The Tsar Bomba was flown to its test site by a specially modified Tu-95V release plane, flown by Major Andrei Durnovtsev, which took off from an airfield in the Kola peninsula. The release plane was accompanied by a Tu-16 observer plane that took air samples and filmed the test. Both aircraft were painted with a special reflective white paint to limit heat damage.
The bomb, weighing 27 tons, was so large (8 metres (26 ft) long by 2 metres (6.6 ft) in diameter) that the Tu-95V had to have its bomb bay doors and fuselage fuel tanks removed. The bomb was attached to an 800 kilogram fall-retardation parachute, which gave the release and observer planes time to fly about 45 kilometres (28 mi) from ground zero.
The Tsar Bomba detonated at 11:32 on October 30, 1961 over the Mityushikha Bay nuclear testing range (Sukhoy Nos Zone C), north of the Arctic Circle on Novaya Zemlya Island in the Arctic Sea. The bomb was dropped from an altitude of 10.5 kilometres (6.5 mi); it was designed to detonate at a height of 4 kilometres (2.5 mi) over the land surface (4.2 kilometres (2.6 mi) over sea level) by barometric sensors.

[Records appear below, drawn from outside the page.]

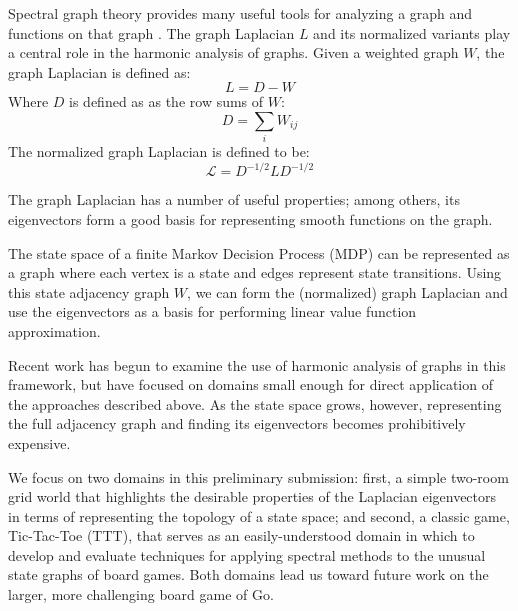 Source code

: Spectral graph theory provides many useful tools for analyzing a graph and
functions on that graph \citep{Chung1997Spectral}. The graph Laplacian $L$ and
its normalized variants play a central role in the harmonic analysis of graphs.
Given a weighted graph $W$, the graph Laplacian is defined as:
%
\begin{equation}
L = D-W
\end{equation}
%
Where $D$ is defined as as the row sums of $W$:
%
\begin{equation}
D = \sum_{i} W_{ij}
\end{equation}
%
The normalized graph Laplacian is defined to be:
%
\begin{equation}
\mathcal{L} = D^{-1/2}LD^{-1/2}
\label{eqn:norm.laplacian}
\end{equation}

The graph Laplacian has a number of useful properties; among others, its
eigenvectors form a good basis for representing smooth functions on the graph.

The state space of a finite Markov Decision Process (MDP) can be represented
as a graph where each vertex is a state and edges represent state transitions.
Using this state adjacency graph $W$, we can form the (normalized) graph 
Laplacian and use the eigenvectors as a basis for performing linear value 
function approximation.

Recent work \citep{Wang2009Multiscale,Mahadevan2006Value,Coifman06Diffusion}
has begun to examine the use of harmonic analysis of graphs in this framework,
but have focused on domains small enough for direct application of the
approaches described above. As the state space grows, however, representing the
full adjacency graph and finding its eigenvectors becomes prohibitively
expensive. 

We focus on two domains in this preliminary submission: first, a simple
two-room grid world that highlights the desirable properties of the Laplacian
eigenvectors in terms of representing the topology of a state space; and
second, a classic game, Tic-Tac-Toe (TTT), that serves as an easily-understood
domain in which to develop and evaluate techniques for applying spectral
methods to the unusual state graphs of board games. Both domains lead us toward
future work on the larger, more challenging board game of Go.

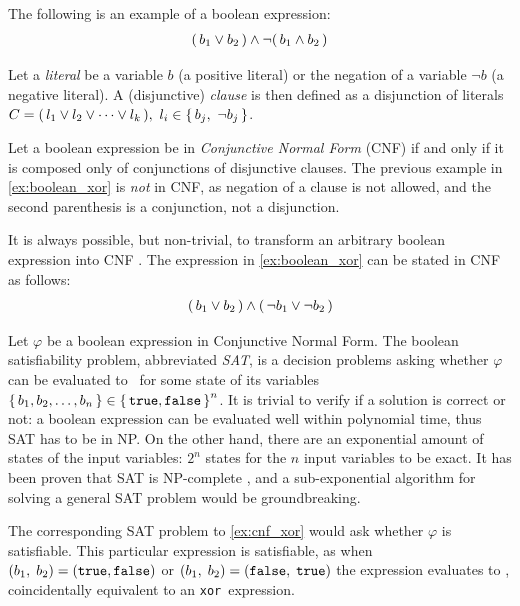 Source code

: The following is an example of a boolean expression:
\begin{align}\label{ex:boolean_xor}
	(\, b_1 \lor b_2 \,) \land \neg (\, b_1 \land b_2 \,)
\end{align}

Let a \emph{literal} be a variable \(b\) (a positive literal) or the negation of a variable \(\neg b\) (a negative literal). 
A (disjunctive) \emph{clause} is then defined as a disjunction of literals \(C = (\, l_1 \lor l_2 \lor \dots \lor l_k \,), \ l_i \in \set{b_j,\ \neg b_j}\). 

Let a boolean expression be in \emph{Conjunctive Normal Form} (CNF) if and only if it is composed only of conjunctions of disjunctive clauses. 
The previous example in \cref{ex:boolean_xor} is \emph{not} in CNF, as negation of a clause is not allowed, and the second parenthesis is a conjunction, not a disjunction.

\begin{remark}
	It is always possible, but non-trivial, to transform an arbitrary boolean expression into CNF \cite{aw/RN2020}.
	The expression in \cref{ex:boolean_xor} can be stated in CNF as follows:
	\begin{align}\label{ex:cnf_xor}
		(\, b_1 \lor b_2 \,) \land (\, \neg b_1 \lor \neg b_2 \,)
	\end{align}
\end{remark}

Let \(\varphi\) be a boolean expression in Conjunctive Normal Form. 
The boolean satisfiability problem, abbreviated \emph{SAT}, is a decision problems asking whether \(\varphi\) can be evaluated to \true\ for some state of its variables \(\set{b_1, b_2, \dots, b_n} \in \set{\texttt{true}, \texttt{false}}^{n}\). 
It is trivial to verify if a solution is correct or not: a boolean expression can be evaluated well within polynomial time, thus SAT has to be in NP. 
On the other hand, there are an exponential amount of states of the input variables: \(2^n\) states for the \(n\) input variables to be exact. 
It has been proven that SAT is NP-complete \cite{coco/Karp72}, and a sub-exponential algorithm for solving a general SAT problem would be groundbreaking. 

The corresponding SAT problem to \cref{ex:cnf_xor} would ask whether \(\varphi\) is satisfiable. 
This particular expression is satisfiable, as when \((b_1, \; b_2) = (\texttt{true}, \texttt{false})\) or \((b_1, \; b_2) = (\texttt{false}, \; \texttt{true})\) the expression evaluates to \true, coincidentally equivalent to an \texttt{xor}\ expression.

The original U.S. estimate of the yield was 57 Mt, but since 1991 all Russian sources have stated its yield as 50 Mt. Khrushchev warned in a filmed speech to the Communist parliament of the existence of a 100 Mt bomb (technically the design was capable of this yield). The fireball touched the ground, reached nearly as high as the altitude of the release plane, and was seen and felt almost 1,000 kilometres (620 mi) from ground zero. The heat from the explosion could have caused third degree burns 100 km (62 miles) away from ground zero. The subsequent mushroom cloud was about 64 kilometres (40 mi) high (nearly seven times higher than Mount Everest) and 40 kilometres (25 mi) wide. The explosion could be seen and felt in Finland, breaking windows there and in Sweden. Atmospheric focusing caused blast damage up to 1,000 kilometres (620 mi) away. The seismic shock created by the detonation was measurable even on its third passage around the Earth. Its seismic body wave magnitude was about 5 to 5.25.The energy yield was around 7.1 on the Richter scale,but since the bomb was detonated in air rather than underground, most of the energy was not converted to seismic waves.
Since 50 Mt is 2.1×1017 joules, the average power produced during the entire fission-fusion process, lasting around 39 nanoseconds, was about 5.4×1024 watts or 5.4 yottawatts (5.4 septillion watts). This is equivalent to approximately 1.4% of the power output of the Sun.
The Tsar Bomba is the single most physically powerful device ever utilized by man. Its size and weight excluded a successful delivery in case of a real war.By contrast, the largest weapon ever produced by the United States, the now-decommissioned B41, had a predicted maximum yield of 25 Mt, and the largest nuclear device ever tested by the US (Castle Bravo) yielded 15 Mt (this was due to a runaway reaction; the design yield was approximately 5 Mt).